Requirement:
Search the records for the word "position" and copy every line in which it occurs.

Given data:
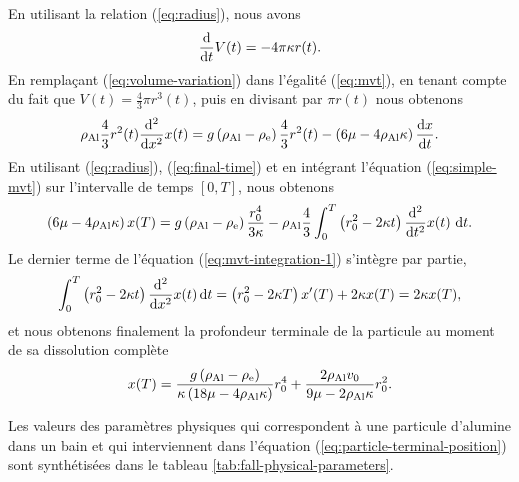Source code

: En utilisant la relation (\ref{eq:radius}), nous avons
\begin{equation}\label{eq:volume-variation}
  \frac{\mathrm d}{\mathrm dt}V(t) = -4\pi \kappa r(t).
\end{equation}
En remplaçant (\ref{eq:volume-variation}) dans l'égalité
(\ref{eq:mvt}), en tenant compte du fait que $V(t) = \frac{4}{3}\pi
r^3(t)$, puis en divisant par $\pi r(t)$ nous obtenons
\begin{equation}\label{eq:simple-mvt}
\rho_\mathrm{Al} \frac{4}{3}r^2(t)\frac{\mathrm d^2}{\mathrm dx^2}x(t)
= g\left( \rho_\mathrm{Al} - \rho_\mathrm{e} \right)\frac{4}{3}r^2(t) -
\left( 6\mu - 4\rho_\mathrm{Al}
  \kappa \right)\frac{\mathrm dx}{\mathrm dt}.
\end{equation}
En utilisant (\ref{eq:radius}), (\ref{eq:final-time}) et en
intégrant l'équation (\ref{eq:simple-mvt}) sur l'intervalle de temps $[0, T]$, nous
obtenons
\begin{equation}\label{eq:mvt-integration-1}
\left( 6\mu - 4\rho_\mathrm{Al}\kappa \right)x(T)
= g\left( \rho_\mathrm{Al} -
  \rho_\mathrm{e} \right)\frac{r_0^4}{3\kappa}-\rho_\mathrm{Al}\frac{4}{3}\int_0^T\left( r_0^2
- 2\kappa t \right)\frac{\mathrm d^2}{\mathrm dt^2}x(t)\,\,\mathrm dt.
\end{equation}
Le dernier terme de l'équation (\ref{eq:mvt-integration-1}) s'intègre
par partie,
\begin{equation}
\int_0^T\left( r_0^2 - 2\kappa t \right)\frac{\mathrm d^2}{\mathrm
dx^2}x(t)\,\mathrm dt = \left( r_0^2 - 2\kappa T \right)x'(T) +
2\kappa x(T) = 2\kappa x(T),
\end{equation}
et nous obtenons finalement la profondeur terminale de la particule au
moment de sa dissolution complète
\begin{equation}\label{eq:particle-terminal-position}
x(T) = \frac{g\left( \rho_\mathrm{Al} - \rho_\mathrm{e}
     \right)}{\kappa
  \left( 18\mu - 4\rho_\mathrm{Al}
    \kappa \right)}r_0^4 + \frac{2 \rho_\mathrm{Al}
  v_0}{9\mu - 2\rho_\mathrm{Al} \kappa} r_0^2.
\end{equation}

Les valeurs des paramètres physiques qui correspondent à une particule
d'alumine dans un bain et qui interviennent dans l'équation
(\ref{eq:particle-terminal-position}) sont synthétisées dans le
tableau \ref{tab:fall-physical-parameters}.

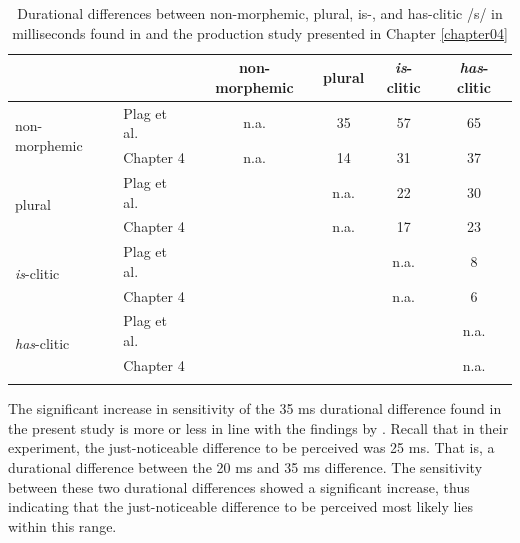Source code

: \begin{table}\fontsize{10}{11}
\caption{Durational differences between non-morphemic, plural, \mbox{is-,} and has-clitic /s/ in milliseconds found in \citet{Plag2017} and the production study presented in Chapter \ref{chapter04}}
\label{tab:6.13}
\centering
\begin{tabular}{llcccc} 
\lsptoprule
\textbf{~}                           & ~           & non-morphemic & plural & \textit{is}-clitic & \textit{has}-clitic  \\ 
\midrule
\multirow{2}{*}{non-morphemic}       & Plag et al. & n.a.          & 35     & 57                 & 65                   \\
                                     & Chapter 4   & n.a.          & 14     & 31                 & 37                   \\ 
\midrule
\multirow{2}{*}{plural}              & Plag et al. & ~             & n.a.   & 22                 & 30                   \\
                                     & Chapter 4   & ~             & n.a.   & 17                 & 23                   \\ 
\midrule
\multirow{2}{*}{\textit{is}-clitic}  & Plag et al. & ~             & ~      & n.a.               & 8                    \\
                                     & Chapter 4   & ~             & ~      & n.a.               & 6                    \\ 
\midrule
\multirow{2}{*}{\textit{has}-clitic} & Plag et al. & ~             & ~      & ~                  & n.a.                 \\
                                     & Chapter 4   & ~             & ~      & ~                  & n.a.                 \\
\lspbottomrule
\end{tabular}
\end{table}

The significant increase in sensitivity of the 35 ms durational difference found in the present study is more or less in line with the findings by \citet{Klatt1975}. Recall that in their experiment, the just-noticeable difference to be perceived was 25 ms. That is, a durational difference between the 20 ms and 35 ms difference. The sensitivity between these two durational differences showed a significant increase, thus indicating that the just-noticeable difference to be perceived most likely lies within this range.

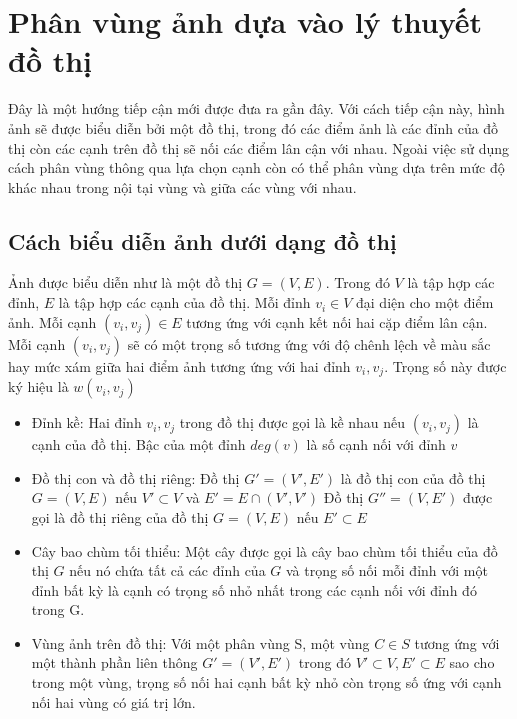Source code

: \documentclass[12pt,oneside,a4]{report}
\begin{document}
\section{Phân vùng ảnh dựa vào lý thuyết đồ thị}
Đây là một hướng tiếp cận mới được đưa ra gần đây. Với cách tiếp cận này, hình ảnh sẽ được biểu diễn bởi một đồ thị, trong đó các điểm ảnh là các đỉnh của đồ thị còn các cạnh trên đồ thị sẽ nối các điểm lân cận với nhau. Ngoài việc sử dụng cách phân vùng thông qua lựa chọn cạnh còn có thể phân vùng dựa trên mức độ khác nhau trong nội tại vùng và giữa các vùng với nhau.
\subsection{Cách biểu diễn ảnh dưới dạng đồ thị}
Ảnh được biểu diễn như là một đồ thị $G=(V,E)$. Trong đó $V$ là tập hợp các đỉnh, $E$ là tập hợp các cạnh của đồ thị. Mỗi đỉnh $v_i\in V$ đại diện cho một điểm ảnh. Mỗi cạnh $(v_i,v_j)\in E$ tương ứng với cạnh kết nối hai cặp điểm lân cận. Mỗi cạnh $(v_i,v_j)$ sẽ có một trọng số tương ứng với độ chênh lệch về màu sắc hay mức xám giữa hai điểm ảnh tương ứng với hai đỉnh $v_i, v_j $. Trọng số này được ký hiệu là $w(v_i, v_j)$
\begin{itemize}
\item Đỉnh kề: Hai đỉnh $v_i, v_j$ trong đồ thị được gọi là kề nhau nếu $(v_i,v_j)$ là cạnh của đồ thị. Bậc của một đỉnh $deg(v)$ là số cạnh nối với đỉnh $v$
\item Đồ thị con và đồ thị riêng:
Đồ thị $G'=(V',E')$ là đồ thị con của đồ thị $G=(V,E)$ nếu $V' \subset V$ và $E'=E\cap (V',V')$ 
Đồ thị  $G''=(V,E')$ được gọi là đồ thị riêng của đồ thị $G=(V,E)$ nếu $E'\subset E$
\item Cây bao chùm tối thiểu: Một cây được gọi là cây bao chùm tối thiểu của đồ thị $G$  nếu nó chứa tất cả các đỉnh của $G$ và trọng số nối mỗi đỉnh với một đỉnh bất kỳ là cạnh có trọng số nhỏ nhất trong các cạnh nối với đỉnh đó trong G. 
\item Vùng ảnh trên đồ thị: Với một phân vùng S, một vùng $C\in S$ tương ứng với một thành phần liên thông $G'=(V', E')$ trong đó  $V'\subset V, E' \subset E$ sao cho trong một vùng, trọng số nối hai cạnh bất kỳ nhỏ còn trọng số ứng với cạnh nối hai vùng có giá trị lớn.
\end{itemize}
\end{document}
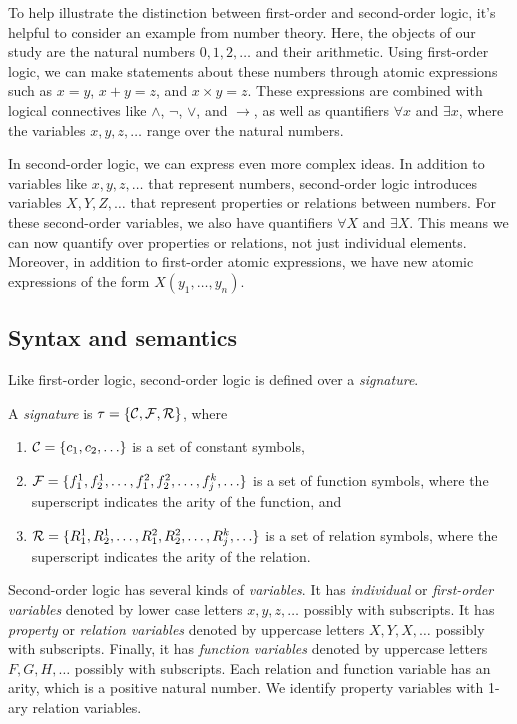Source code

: \documentclass[11pt,twoside=off,numbers=noenddot]{scrbook}
\begin{document}
To help illustrate the distinction between first-order and second-order logic, it's helpful to consider an example from number theory. Here, the objects of our study are the natural numbers $0, 1, 2, \dots$ and their arithmetic. Using first-order logic, we can make statements about these numbers through atomic expressions such as $x = y$, $x + y = z$, and $x \times y = z$. These expressions are combined with logical connectives like $\wedge$, $\neg$, $\vee$, and $\rightarrow$, as well as quantifiers $\forall x$ and $\exists x$, where the variables $x, y, z, \dots$ range over the natural numbers.

In second-order logic, we can express even more complex ideas. In addition to variables like $x, y, z, \dots$ that represent numbers, second-order logic introduces variables $X, Y, Z, \dots$ that represent properties or relations between numbers. For these second-order variables, we also have quantifiers $\forall X$ and $\exists X$. This means we can now quantify over properties or relations, not just individual elements. Moreover, in addition to first-order atomic expressions, we have new atomic expressions of the form $X(y_1, \dots, y_n)$.

\subsection{Syntax and semantics}
Like first-order logic, second-order logic is defined over a \emph{signature}.

\begin{definition}
  A \emph{signature} is $\tau = \{ \mathcal{C}, \mathcal{F}, \mathcal{R} \}$, where
  \begin{enumerate}
    \item $\consts = \set{c_1, c_2, \dots}$ is a set of constant symbols,
    \item $\funcs = \set{f_1^1, f_2^1, \dots, f_1^2, f_2^2, \dots, f_j^k, \dots}$ is a set of function symbols, where the superscript indicates the arity of the function, and
    \item $\rels = \set{R_1^1, R_2^1, \dots, R_1^2, R_2^2, \dots, R_j^k, \dots}$ is a set of relation symbols, where the superscript indicates the arity of the relation.
  \end{enumerate}
\end{definition}

Second-order logic has several kinds of \emph{variables}. It has \emph{individual} or \emph{first-order variables} denoted by lower case letters $x, y, z, \dots$ possibly with subscripts. It has \emph{property} or \emph{relation variables} denoted by uppercase letters $X, Y, X, \dots$ possibly with subscripts. Finally, it has \emph{function variables} denoted by uppercase letters $F, G, H, \dots$ possibly with subscripts. Each relation and function variable has an arity, which is a positive natural number. We identify property variables with 1-ary relation variables.
\end{document}
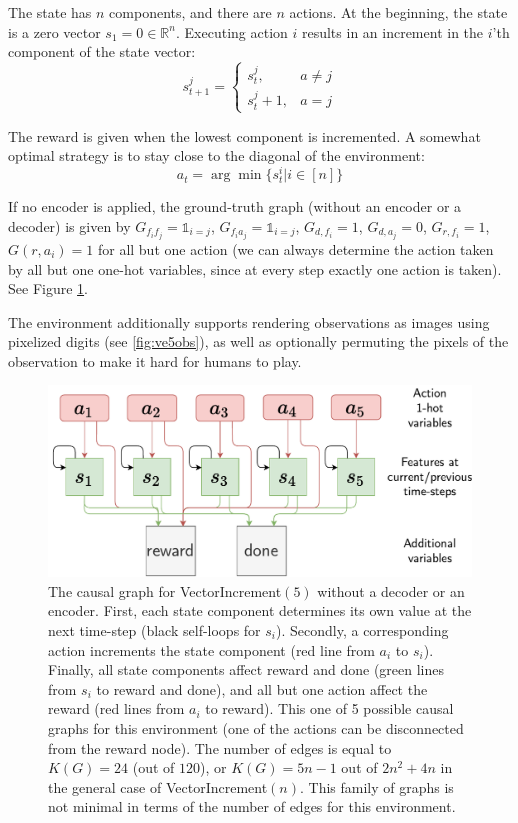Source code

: \documentclass[a4paper,11pt,oneside]{report}
\begin{document}
The state has $n$ components, and there are $n$ actions. At the beginning, the state is a zero vector $s_1=0\in\mathbb R^n$. Executing action $i$ results in an increment in the $i$'th component of the state vector:
$$
s^j_{t+1}=\begin{cases}
s^j_t,&a\neq j\\
s^j_t+1,&a=j
\end{cases}
$$

The reward is given when the lowest component is incremented. A somewhat optimal strategy is to stay close to the diagonal of the environment:
$$
a_t=\arg\min \{s_t^i\big| i\in[n]\}
$$

If no encoder is applied, the ground-truth graph (without an encoder or a decoder) is given by $G_{f_if_j}=\mathds 1_{i=j}$, $G_{f_ia_j}=\mathds 1_{i=j}$, $G_{d,f_i}=1$, $G_{d,a_j}=0$, $G_{r,f_i}=1$, $G(r,a_i)=1$ for all but one action (we can always determine the action taken by all but one one-hot variables, since at every step exactly one action is taken). See Figure \ref{fig:ve5nodec}.

The environment additionally supports rendering observations as images using pixelized digits (see \autoref{fig:ve5obs}), as well as optionally permuting the pixels of the observation to make it hard for humans to play.

\begin{figure}[h]
    \centering
    \includegraphics[width=0.7\linewidth]{diagrams/ve5_nodec}
    \caption{The causal graph for VectorIncrement$(5)$ without a decoder or an encoder. First, each state component determines its own value at the next time-step (black self-loops for $s_i$). Secondly, a corresponding action increments the state component (red line from $a_i$ to $s_i$). Finally, all state components affect reward and done (green lines from $s_i$ to reward and done), and all but one action affect the reward (red lines from $a_i$ to reward). This one of 5 possible causal graphs for this environment (one of the actions can be disconnected from the reward node). The number of edges is equal to $K(G)=24$ (out of $120$), or $K(G)=5n-1$ out of $2n^2+4n$ in the general case of VectorIncrement$(n)$. This family of graphs is not minimal in terms of the number of edges for this environment.}
    \label{fig:ve5nodec}
\end{figure}
\end{document}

Result below:
\begin{equation}\label{eq:particle-terminal-position}
(\ref{eq:particle-terminal-position}) sont synthétisées dans le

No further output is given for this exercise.